Davi Sings Sinatra: On The Road To Romance

Davi Sings Sinatra: On The Road To Romance
Festival Theatre, Adelaide. Adelaide Cabaret Festival. June 8, 2014

It’s easy to be cynical about the central premise of “Davi Sings Sinatra” – history is filled with musically limited actors who have used their fame in another medium to get what amount to embarrassing vanity projects off the ground (Bruce Willis’ “The Return Of Bruno” or William Shatner’s “The Transformed Man” anybody?). Also, Frank Sinatra’s repertoire is so well known, and has been covered so frequently by such a wide variety of different singers over the years, one would be forgiven for thinking it is impossible to make songs as overexposed as “Come Fly With Me” feel fresh. But such scepticism is ultimately unwarranted in the case of Robert Davi, a movie star so musically gifted that he really could quit his “day job” if he wanted to and whose intelligent, impassioned interpretations of The Great American Songbook really leave one with the impression that they are hearing old standards performed for the very first time.

Davi has played a wide variety of roles in over a hundred films, but he is probably best known to the general public for playing tough guys in various action movies, such as “Licence To Kill”, “Die Hard”, “Predator 2” and the upcoming “Expendables 3”. What’s less well known is that he is a classically trained singer, and that one of his earliest acting gigs was in a TV-movie called “Contract On Cherry Street” in which he starred alongside the man himself, Frank Sinatra – who would become a friend and mentor to young Robert.

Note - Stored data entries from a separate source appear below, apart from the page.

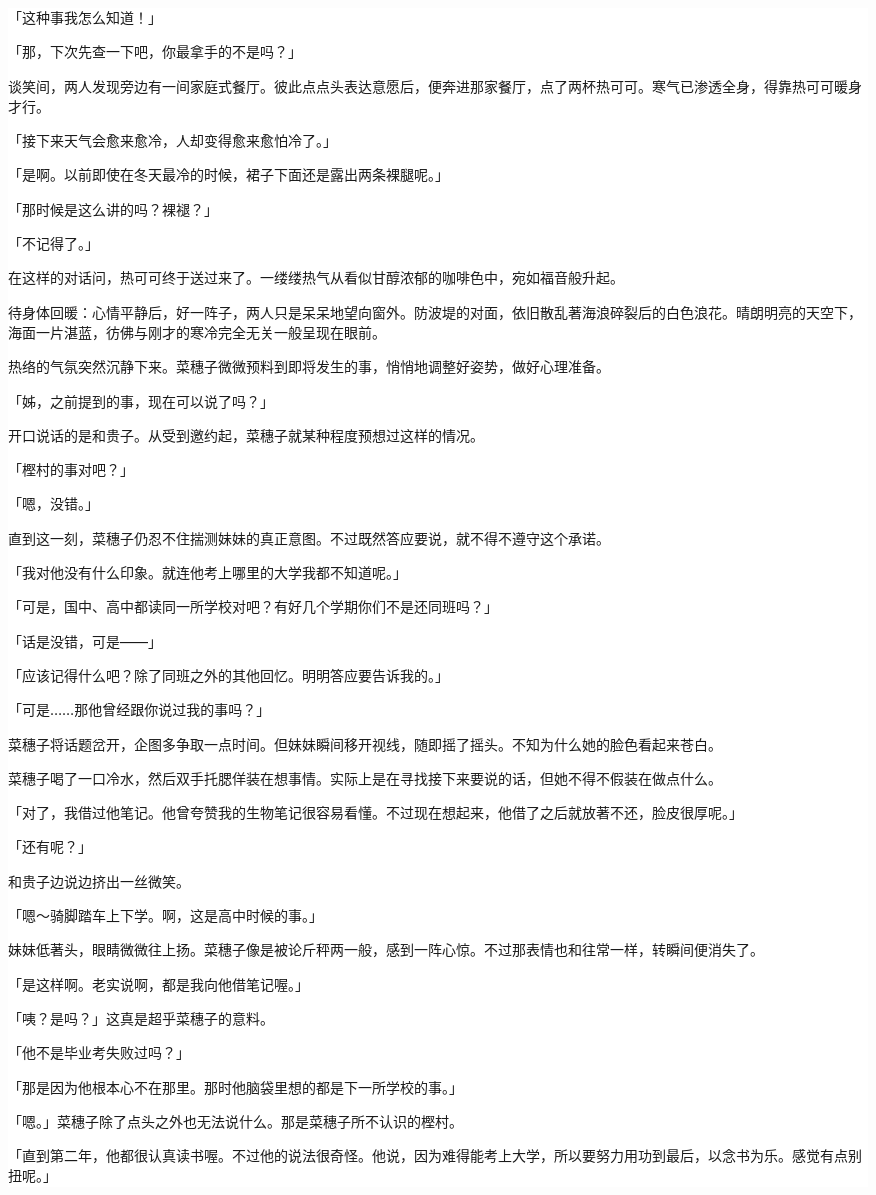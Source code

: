 「这种事我怎么知道！」

「那，下次先查一下吧，你最拿手的不是吗？」

谈笑间，两人发现旁边有一间家庭式餐厅。彼此点点头表达意愿后，便奔进那家餐厅，点了两杯热可可。寒气已渗透全身，得靠热可可暖身才行。

「接下来天气会愈来愈冷，人却变得愈来愈怕冷了。」

「是啊。以前即使在冬天最冷的时候，裙子下面还是露出两条裸腿呢。」

「那时候是这么讲的吗？裸褪？」

「不记得了。」

在这样的对话问，热可可终于送过来了。一缕缕热气从看似甘醇浓郁的咖啡色中，宛如福音般升起。

待身体回暖：心情平静后，好一阵子，两人只是呆呆地望向窗外。防波堤的对面，依旧散乱著海浪碎裂后的白色浪花。晴朗明亮的天空下，海面一片湛蓝，彷佛与刚才的寒冷完全无关一般呈现在眼前。

热络的气氛突然沉静下来。菜穗子微微预料到即将发生的事，悄悄地调整好姿势，做好心理准备。

「姊，之前提到的事，现在可以说了吗？」

开口说话的是和贵子。从受到邀约起，菜穗子就某种程度预想过这样的情况。

「樫村的事对吧？」

「嗯，没错。」

直到这一刻，菜穗子仍忍不住揣测妹妹的真正意图。不过既然答应要说，就不得不遵守这个承诺。

「我对他没有什么印象。就连他考上哪里的大学我都不知道呢。」

「可是，国中、高中都读同一所学校对吧？有好几个学期你们不是还同班吗？」

「话是没错，可是——」

「应该记得什么吧？除了同班之外的其他回忆。明明答应要告诉我的。」

「可是……那他曾经跟你说过我的事吗？」

菜穗子将话题岔开，企图多争取一点时间。但妹妹瞬间移开视线，随即摇了摇头。不知为什么她的脸色看起来苍白。

菜穗子喝了一口冷水，然后双手托腮佯装在想事情。实际上是在寻找接下来要说的话，但她不得不假装在做点什么。

「对了，我借过他笔记。他曾夸赞我的生物笔记很容易看懂。不过现在想起来，他借了之后就放著不还，脸皮很厚呢。」

「还有呢？」

和贵子边说边挤出一丝微笑。

「嗯～骑脚踏车上下学。啊，这是高中时候的事。」

妹妹低著头，眼睛微微往上扬。菜穗子像是被论斤秤两一般，感到一阵心惊。不过那表情也和往常一样，转瞬间便消失了。

「是这样啊。老实说啊，都是我向他借笔记喔。」

「咦？是吗？」这真是超乎菜穗子的意料。

「他不是毕业考失败过吗？」

「那是因为他根本心不在那里。那时他脑袋里想的都是下一所学校的事。」

「嗯。」菜穗子除了点头之外也无法说什么。那是菜穗子所不认识的樫村。

「直到第二年，他都很认真读书喔。不过他的说法很奇怪。他说，因为难得能考上大学，所以要努力用功到最后，以念书为乐。感觉有点别扭呢。」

Davi’s personal connection to both the man and the music is readily apparent not only in his smooth, technically impeccable vocal phrasing, but in the emotional gravitas that he brings to his rendition of each song. Davi projects the same kind of confident swagger and laconic charm one associates with Frankie, but without ever aping his mentor’s signature mannerisms or stooping to mere impersonation. Indeed many of the songs performed serve to demonstrate that Davi is a much more dynamic actor than Sinatra ever was - investing such songs as “Send In The Clowns”, “Ol’ Man River”, “Luck Be A Lady” and “Moonlight In Vermont”, with a level of complex, layered nuance lacking in his idol’s more famous renditions. Davi’s backing band play out these tunes with the same mixture of technical finesse and impassioned enthusiasm as their lead singer, Randy Waldman’s musical arrangements are strikingly bold.

Davi’s stage-patter is amusing. His demeanour is affably self-effacing, tossing out some rather cheezy jokes at the expense of his film career, in between heartfelt monologues in which he relates more serious, personal experiences. He does come across as a bit earnest at times, waxing lyrical about how influential and accomplished Sinatra was – as if the assembled audience at the Adelaide Cabaret Festival didn’t already know.  Still, it would be churlish to criticise Davi for preaching to choir, his “gee-whiz” fanboyish enthusiasm is a large part of what makes his act endearing and is obviously something the crowd could relate to… his performance was greeted with two well-deserved standing ovations.

I would urge anyone with an appreciation of The Great American Songbook, or even a mild curiosity about it, to take a chance on Davi, given the opportunity. I also hope that, now film-musicals are back in vogue, Hollywood finds a way to make use of this man’s extraordinary musical talents.